Francesco Sossai porta a Un Certain Regard Le città di pianura, prodotto da Vivo Film e distribuito da Lucky Red, in road e buddy movie ambientato nel Veneto profondo, interpretato da Filippo Scotti, Pierpaolo Capovilla e Sergio Romano.
Carlobianchi e Doriano, due spiantati cinquantenni, hanno un’ossessione: l’ultimo bicchiere. Una notte, vagando in macchina da un bar all’altro, si imbattono per caso in Giulio, un timido studente di architettura: l’incontro avrà conseguenze.
"Sui luoghi ho lavorato come un fotografo, ascoltando persone tra bar e mezzi, li ho uniti all'insegna della complessità, no di brutto e bello, categorie che non mi interessano", osserva Sossai.

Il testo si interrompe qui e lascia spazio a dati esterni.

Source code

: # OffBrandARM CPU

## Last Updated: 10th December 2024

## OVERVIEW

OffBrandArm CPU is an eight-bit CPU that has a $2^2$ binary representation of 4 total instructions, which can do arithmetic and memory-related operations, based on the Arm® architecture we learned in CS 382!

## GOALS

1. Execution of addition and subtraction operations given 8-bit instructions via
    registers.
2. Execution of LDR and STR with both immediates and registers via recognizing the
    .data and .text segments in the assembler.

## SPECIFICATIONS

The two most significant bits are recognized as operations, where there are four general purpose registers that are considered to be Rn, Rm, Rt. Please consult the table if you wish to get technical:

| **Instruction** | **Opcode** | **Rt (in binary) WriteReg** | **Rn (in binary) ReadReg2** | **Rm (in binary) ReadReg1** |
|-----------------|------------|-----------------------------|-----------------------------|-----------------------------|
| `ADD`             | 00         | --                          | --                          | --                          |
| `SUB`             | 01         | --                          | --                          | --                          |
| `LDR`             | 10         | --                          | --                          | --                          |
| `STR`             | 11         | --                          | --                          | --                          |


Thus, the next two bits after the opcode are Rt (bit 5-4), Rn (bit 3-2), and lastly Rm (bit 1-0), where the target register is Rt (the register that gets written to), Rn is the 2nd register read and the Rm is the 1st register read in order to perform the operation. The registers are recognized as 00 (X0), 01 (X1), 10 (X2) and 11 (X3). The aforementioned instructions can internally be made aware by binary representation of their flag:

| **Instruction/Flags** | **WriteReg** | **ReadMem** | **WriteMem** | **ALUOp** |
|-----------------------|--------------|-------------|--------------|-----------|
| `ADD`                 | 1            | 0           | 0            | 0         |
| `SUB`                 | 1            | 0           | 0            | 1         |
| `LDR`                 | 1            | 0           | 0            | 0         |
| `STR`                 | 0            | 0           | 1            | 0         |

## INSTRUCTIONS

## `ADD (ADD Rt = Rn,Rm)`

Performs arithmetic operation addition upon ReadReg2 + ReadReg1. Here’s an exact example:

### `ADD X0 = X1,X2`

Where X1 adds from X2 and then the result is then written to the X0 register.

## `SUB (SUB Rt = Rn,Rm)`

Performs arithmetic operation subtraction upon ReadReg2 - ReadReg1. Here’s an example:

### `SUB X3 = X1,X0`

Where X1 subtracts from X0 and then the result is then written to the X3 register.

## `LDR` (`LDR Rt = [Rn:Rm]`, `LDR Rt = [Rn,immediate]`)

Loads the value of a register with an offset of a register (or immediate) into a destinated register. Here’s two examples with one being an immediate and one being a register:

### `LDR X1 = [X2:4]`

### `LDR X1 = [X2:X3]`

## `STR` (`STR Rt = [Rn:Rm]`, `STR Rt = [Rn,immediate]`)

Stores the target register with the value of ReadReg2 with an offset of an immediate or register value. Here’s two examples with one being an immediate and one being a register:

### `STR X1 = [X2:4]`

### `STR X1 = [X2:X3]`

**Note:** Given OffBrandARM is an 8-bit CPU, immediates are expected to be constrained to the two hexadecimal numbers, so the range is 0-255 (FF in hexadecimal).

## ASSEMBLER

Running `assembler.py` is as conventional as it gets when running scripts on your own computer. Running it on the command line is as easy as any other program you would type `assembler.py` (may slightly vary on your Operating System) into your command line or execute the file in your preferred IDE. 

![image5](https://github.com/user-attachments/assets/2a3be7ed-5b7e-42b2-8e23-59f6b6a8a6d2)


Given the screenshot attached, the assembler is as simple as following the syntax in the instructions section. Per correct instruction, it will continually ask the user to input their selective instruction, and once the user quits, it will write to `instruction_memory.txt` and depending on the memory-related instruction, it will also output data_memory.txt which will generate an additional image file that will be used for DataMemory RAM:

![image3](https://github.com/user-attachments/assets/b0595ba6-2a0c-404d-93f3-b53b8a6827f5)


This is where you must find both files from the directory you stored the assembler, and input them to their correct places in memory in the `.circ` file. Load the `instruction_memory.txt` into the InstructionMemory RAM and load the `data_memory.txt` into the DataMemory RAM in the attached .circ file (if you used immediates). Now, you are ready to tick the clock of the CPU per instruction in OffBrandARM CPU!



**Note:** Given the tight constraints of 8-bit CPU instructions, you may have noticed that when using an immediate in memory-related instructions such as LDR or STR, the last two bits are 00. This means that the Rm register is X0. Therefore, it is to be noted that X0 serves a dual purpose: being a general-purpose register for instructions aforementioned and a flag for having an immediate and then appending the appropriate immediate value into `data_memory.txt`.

Aggiunge Filippo Scotti, rivelato da È stata la mano di Dio di Sorrentino: "Il film indaga, magari indirettamente, tramite questo studente di architettura la mancanza affettiva, e invita a uscire dal contesto, da una bolla opprimente, per sentirsi, rapportarsi all'essere umano. È una forte storia di amicizia".
Se per Romano "l'ultimo bicchiere di Dori e Charlie White è l'ultimo bagno da piccoli, con la mamma che ti dice di uscire", Capovilla osserva come non "è mai sufficiente, quel bicchiere, perché non vuoi morire. Viviamo in una società prestazionale, ma anche del piacere: cerchiamo il godimento, non sappiamo più soffrire. Non voglio spingermi troppo marxianamente in avanti, ma l'unica libertà è il consumo, qui l'alcool, che non ti basta mai. Le città di pianura interroga chi lo guarda, non dà nessuna risposta, ti chiede che cosa stai facendo nella vita, attraverso l'incontro di due balordi, dominati dal rammarico e dal beviamoci, con uno studente in cui si manifesta la speranza".
Sossai avoca a sé la "tensione di indagare le zone d'ombra, di cui non bisogna più parlare" e "i protagonisti maschili, ovvero il contemporane laddove non c'è".
Tra le ispirazioni cita Mazzacurati, Jarmusch, Ozu, Bresson, e la volontà di “recuperare la tradizione della commedia all'italiana, uno strumento fondamentale per indagare l'oggi, il presente, e dunque Risi, Monicelli, e i primi due Fantozzi".